▶ **What to produce**
Would you output the following records verbatim and skip the images in them?

▶ **Source data**
----------

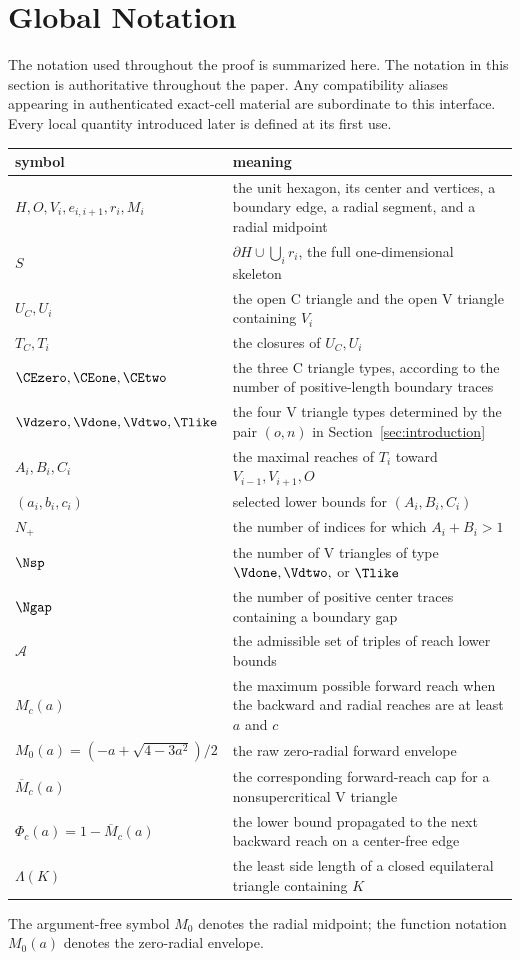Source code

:\section{Global Notation}
\label{sec:global-notation}

The notation used throughout the proof is summarized here.
The notation in this section is authoritative throughout the paper.  Any compatibility aliases appearing in authenticated exact-cell material are subordinate to this interface.
  Every local
quantity introduced later is defined at its first use.

\small
\renewcommand{\arraystretch}{1.08}
\begin{longtable}{@{}p{}p{}@{}}
\toprule
symbol&meaning\\
\midrule
$H,O,V_i,e_{i,i+1},r_i,M_i$&
the unit hexagon, its center and vertices, a boundary edge, a radial segment,
and a radial midpoint\\
$S$&$\partial H\cup\bigcup_i r_i$, the full one-dimensional skeleton\\
$U_C,U_i$&the open C triangle and the open V triangle containing
$V_i$\\
$T_C,T_i$&the closures of $U_C,U_i$\\
$\CEzero,\CEone,\CEtwo$&the three C triangle types, according to the
number of positive-length boundary traces\\
$\Vdzero,\Vdone,\Vdtwo,\Tlike$&the four V triangle types determined by
the pair $(o,n)$ in Section~\ref{sec:introduction}\\
$A_i,B_i,C_i$&the maximal reaches of $T_i$ toward $V_{i-1},V_{i+1},O$\\
$(a_i,b_i,c_i)$&selected lower bounds for $(A_i,B_i,C_i)$\\
$N_+$&the number of indices for which $A_i+B_i>1$\\
$\Nsp$&the number of V triangles of type $\Vdone,\Vdtwo,$ or $\Tlike$\\
$\Ngap$&the number of positive center traces containing a boundary gap\\
$\mathcal A$&the admissible set of triples of reach lower bounds\\
$M_c(a)$&the maximum possible forward reach when the backward and radial
reaches are at least $a$ and $c$\\
$M_0(a)=(-a+\sqrt{4-3a^2})/2$&the raw zero-radial forward envelope\\
$\overline M_c(a)$&the corresponding forward-reach cap for a
nonsupercritical V triangle\\
$\Phi_c(a)=1-\overline M_c(a)$&the lower bound propagated to the next
backward reach on a center-free edge\\
$\Lambda(K)$&the least side length of a closed equilateral triangle containing
$K$\\
\bottomrule
\end{longtable}
\normalsize
The argument-free symbol $M_0$ denotes the radial midpoint; the function
notation $M_0(a)$ denotes the zero-radial envelope.
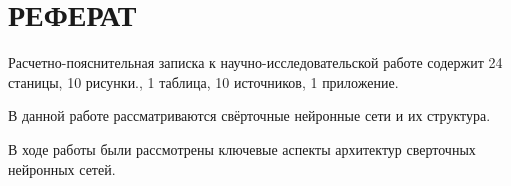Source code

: \chapter*{РЕФЕРАТ}

Расчетно-пояснительная записка к научно-исследовательской работе содержит 24 станицы, 10 рисунки., 1 таблица, 10 источников, 1 приложение.

В данной работе рассматриваются свёрточные нейронные сети и их структура.

В ходе работы были рассмотрены ключевые аспекты архитектур сверточных нейронных сетей.

\setcounter{page}{3}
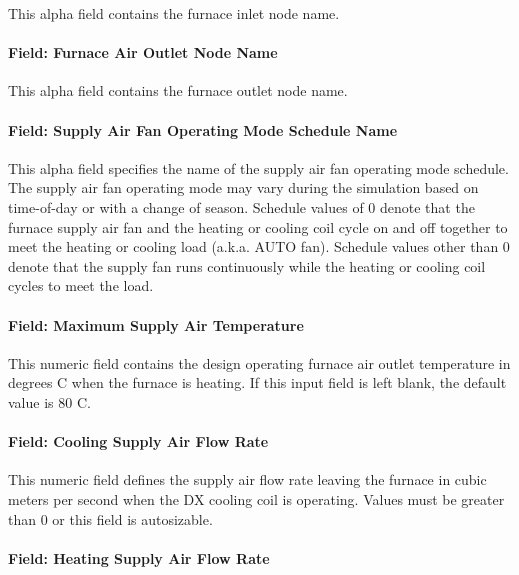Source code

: This alpha field contains the furnace inlet node name.

\paragraph{Field: Furnace Air Outlet Node Name}\label{field-furnace-air-outlet-node-name}

This alpha field contains the furnace outlet node name.

\paragraph{Field: Supply Air Fan Operating Mode Schedule Name}\label{field-supply-air-fan-operating-mode-schedule-name}

This alpha field specifies the name of the supply air fan operating mode schedule. The supply air fan operating mode may vary during the simulation based on time-of-day or with a change of season. Schedule values of 0 denote that the furnace supply air fan and the heating or cooling coil cycle on and off together to meet the heating or cooling load (a.k.a. AUTO fan). Schedule values other than 0 denote that the supply fan runs continuously while the heating or cooling coil cycles to meet the load.

\paragraph{Field: Maximum Supply Air Temperature}\label{field-maximum-supply-air-temperature-1-000}

This numeric field contains the design operating furnace air outlet temperature in degrees C when the furnace is heating. If this input field is left blank, the default value is 80 C.

\paragraph{Field: Cooling Supply Air Flow Rate}\label{field-cooling-supply-air-flow-rate-1-000}

This numeric field defines the supply air flow rate leaving the furnace in cubic meters per second when the DX cooling coil is operating. Values must be greater than 0 or this field is autosizable.

\paragraph{Field: Heating Supply Air Flow Rate}\label{field-heating-supply-air-flow-rate-1-000}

----------

▶ **Reply to the task**
Source code

:\section{Global Notation}
\label{sec:global-notation}

The notation used throughout the proof is summarized here.
The notation in this section is authoritative throughout the paper.  Any compatibility aliases appearing in authenticated exact-cell material are subordinate to this interface.
  Every local
quantity introduced later is defined at its first use.

\small
\renewcommand{\arraystretch}{1.08}
\begin{longtable}{@{}p{}p{}@{}}
\toprule
symbol&meaning\\
\midrule
$H,O,V_i,e_{i,i+1},r_i,M_i$&
the unit hexagon, its center and vertices, a boundary edge, a radial segment,
and a radial midpoint\\
$S$&$\partial H\cup\bigcup_i r_i$, the full one-dimensional skeleton\\
$U_C,U_i$&the open C triangle and the open V triangle containing
$V_i$\\
$T_C,T_i$&the closures of $U_C,U_i$\\
$\CEzero,\CEone,\CEtwo$&the three C triangle types, according to the
number of positive-length boundary traces\\
$\Vdzero,\Vdone,\Vdtwo,\Tlike$&the four V triangle types determined by
the pair $(o,n)$ in Section~\ref{sec:introduction}\\
$A_i,B_i,C_i$&the maximal reaches of $T_i$ toward $V_{i-1},V_{i+1},O$\\
$(a_i,b_i,c_i)$&selected lower bounds for $(A_i,B_i,C_i)$\\
$N_+$&the number of indices for which $A_i+B_i>1$\\
$\Nsp$&the number of V triangles of type $\Vdone,\Vdtwo,$ or $\Tlike$\\
$\Ngap$&the number of positive center traces containing a boundary gap\\
$\mathcal A$&the admissible set of triples of reach lower bounds\\
$M_c(a)$&the maximum possible forward reach when the backward and radial
reaches are at least $a$ and $c$\\
$M_0(a)=(-a+\sqrt{4-3a^2})/2$&the raw zero-radial forward envelope\\
$\overline M_c(a)$&the corresponding forward-reach cap for a
nonsupercritical V triangle\\
$\Phi_c(a)=1-\overline M_c(a)$&the lower bound propagated to the next
backward reach on a center-free edge\\
$\Lambda(K)$&the least side length of a closed equilateral triangle containing
$K$\\
\bottomrule
\end{longtable}
\normalsize
The argument-free symbol $M_0$ denotes the radial midpoint; the function
notation $M_0(a)$ denotes the zero-radial envelope.
Source code

: \chapter*{РЕФЕРАТ}

Расчетно-пояснительная записка к научно-исследовательской работе содержит 24 станицы, 10 рисунки., 1 таблица, 10 источников, 1 приложение.

В данной работе рассматриваются свёрточные нейронные сети и их структура.

В ходе работы были рассмотрены ключевые аспекты архитектур сверточных нейронных сетей.

\setcounter{page}{3}
Source code

: This alpha field contains the furnace inlet node name.

\paragraph{Field: Furnace Air Outlet Node Name}\label{field-furnace-air-outlet-node-name}

This alpha field contains the furnace outlet node name.

\paragraph{Field: Supply Air Fan Operating Mode Schedule Name}\label{field-supply-air-fan-operating-mode-schedule-name}

This alpha field specifies the name of the supply air fan operating mode schedule. The supply air fan operating mode may vary during the simulation based on time-of-day or with a change of season. Schedule values of 0 denote that the furnace supply air fan and the heating or cooling coil cycle on and off together to meet the heating or cooling load (a.k.a. AUTO fan). Schedule values other than 0 denote that the supply fan runs continuously while the heating or cooling coil cycles to meet the load.

\paragraph{Field: Maximum Supply Air Temperature}\label{field-maximum-supply-air-temperature-1-000}

This numeric field contains the design operating furnace air outlet temperature in degrees C when the furnace is heating. If this input field is left blank, the default value is 80 C.

\paragraph{Field: Cooling Supply Air Flow Rate}\label{field-cooling-supply-air-flow-rate-1-000}

This numeric field defines the supply air flow rate leaving the furnace in cubic meters per second when the DX cooling coil is operating. Values must be greater than 0 or this field is autosizable.

\paragraph{Field: Heating Supply Air Flow Rate}\label{field-heating-supply-air-flow-rate-1-000}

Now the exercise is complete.